Giant cranes to change port's skyline, future

- The Port of Tampa has gotten a huge delivery -- a pair of massive industrial cranes all the way from China.  Their two-month journey came to an end Friday, but changes at the port are just beginning.

Port officials say the cranes are part of a $24-million investment that should bring more commerce and jobs to Tampa and central Florida.

"[Businesses] can bring more cargo directly, whereas in the past [cargo] may have gone to LA or Long Beach, gone on a train to North Florida and then trucked down here. Now they can come directly to here so transit is faster overall," said Doug Wray, vice president of national accounts for Ports America, the company that operates Port Tampa Bay.
 
The post-Panamax gantry cranes are 15 stories taller than the existing cranes and will be able to handle ships of up to 9,000, 20-foot equivalent unit (TEU), nearly twice the size of the largest ships the port's existing cranes can handle. 

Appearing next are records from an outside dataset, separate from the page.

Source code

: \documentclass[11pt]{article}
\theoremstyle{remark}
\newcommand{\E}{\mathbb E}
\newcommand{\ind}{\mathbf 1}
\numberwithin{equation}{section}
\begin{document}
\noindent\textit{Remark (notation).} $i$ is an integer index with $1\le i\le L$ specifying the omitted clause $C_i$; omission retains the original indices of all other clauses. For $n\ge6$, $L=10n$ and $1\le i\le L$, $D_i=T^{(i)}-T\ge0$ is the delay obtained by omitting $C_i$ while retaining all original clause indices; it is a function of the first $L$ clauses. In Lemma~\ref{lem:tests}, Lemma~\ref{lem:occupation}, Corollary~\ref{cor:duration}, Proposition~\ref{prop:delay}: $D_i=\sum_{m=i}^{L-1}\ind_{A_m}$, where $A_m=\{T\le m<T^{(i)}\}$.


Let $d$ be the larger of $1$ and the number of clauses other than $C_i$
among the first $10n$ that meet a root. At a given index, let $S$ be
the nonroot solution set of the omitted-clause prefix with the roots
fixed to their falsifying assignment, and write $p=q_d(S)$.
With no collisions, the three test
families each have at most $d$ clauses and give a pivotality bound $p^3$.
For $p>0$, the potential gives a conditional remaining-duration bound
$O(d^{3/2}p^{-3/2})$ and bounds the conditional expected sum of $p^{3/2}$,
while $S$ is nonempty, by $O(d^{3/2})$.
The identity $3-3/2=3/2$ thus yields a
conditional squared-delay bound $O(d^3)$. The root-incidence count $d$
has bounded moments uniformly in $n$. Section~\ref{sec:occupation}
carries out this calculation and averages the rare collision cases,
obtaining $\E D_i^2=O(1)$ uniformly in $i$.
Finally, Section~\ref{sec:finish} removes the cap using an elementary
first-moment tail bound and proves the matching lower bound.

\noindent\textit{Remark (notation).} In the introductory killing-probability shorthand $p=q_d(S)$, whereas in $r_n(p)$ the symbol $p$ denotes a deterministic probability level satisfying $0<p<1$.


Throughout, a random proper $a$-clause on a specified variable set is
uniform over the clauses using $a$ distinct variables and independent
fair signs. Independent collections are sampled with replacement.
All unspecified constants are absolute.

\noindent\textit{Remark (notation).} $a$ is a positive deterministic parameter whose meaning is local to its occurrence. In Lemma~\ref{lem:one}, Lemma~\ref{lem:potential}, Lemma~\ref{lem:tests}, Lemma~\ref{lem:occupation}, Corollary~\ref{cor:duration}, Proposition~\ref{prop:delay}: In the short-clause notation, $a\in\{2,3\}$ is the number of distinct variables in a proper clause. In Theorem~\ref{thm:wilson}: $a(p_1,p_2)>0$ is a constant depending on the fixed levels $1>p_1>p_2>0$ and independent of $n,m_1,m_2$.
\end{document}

"Big ships that are now the norm versus the ones we currently handle and that's what makes this exciting," said Port Tampa Bay president and CEO Paul Anderson. "It allows us to go out and compete with ports that we couldn't compete with before."

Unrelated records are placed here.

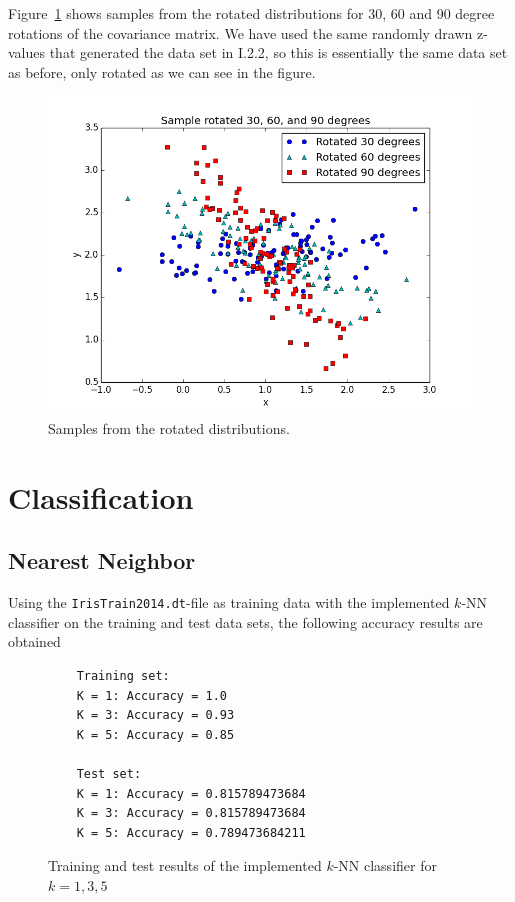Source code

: \documentclass[a4paper]{article}
\begin{document}
Figure~\ref{fig:samples_rotated} shows samples from the rotated distributions for 30, 60 and 90 degree rotations of the covariance matrix. We have used the same randomly drawn z-values that generated the data set in I.2.2, so this is essentially the same data set as before, only rotated as we can see in the figure.


\begin{figure}[H]
  \centering
  \includegraphics[width=.7\linewidth]{figures/samples_rotated.png}
  \caption{Samples from the rotated distributions.}
  \label{fig:samples_rotated}
\end{figure}

\section{Classification}

\subsection{Nearest Neighbor}
Using the \texttt{IrisTrain2014.dt}-file as training data with the implemented $k$-NN classifier on the training and test data sets, the following accuracy results are obtained
\begin{figure}[H]
	\begin{lstlisting}
	Training set:
	K = 1: Accuracy = 1.0
	K = 3: Accuracy = 0.93
	K = 5: Accuracy = 0.85

	Test set:
	K = 1: Accuracy = 0.815789473684
	K = 3: Accuracy = 0.815789473684
	K = 5: Accuracy = 0.789473684211
	\end{lstlisting}
	\caption{Training and test results of the implemented $k$-NN classifier for $k=1,3,5$}
	\label{fig:k-nn_results}
\end{figure}
\end{document}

It's all part of the port's plan to become the container gateway for the region. Tampa is now the only gulf-side city in the state with post-Panamax cranes. Ports in Houston, Mobile and New Orleans also use the massive cranes.

The new cranes should be operational by June, a timely arrival. The expansion of the Panama Canal is slated to be finished by June 26, and officials in Tampa say PTB will be ready for the influx of bigger ships with bigger payloads.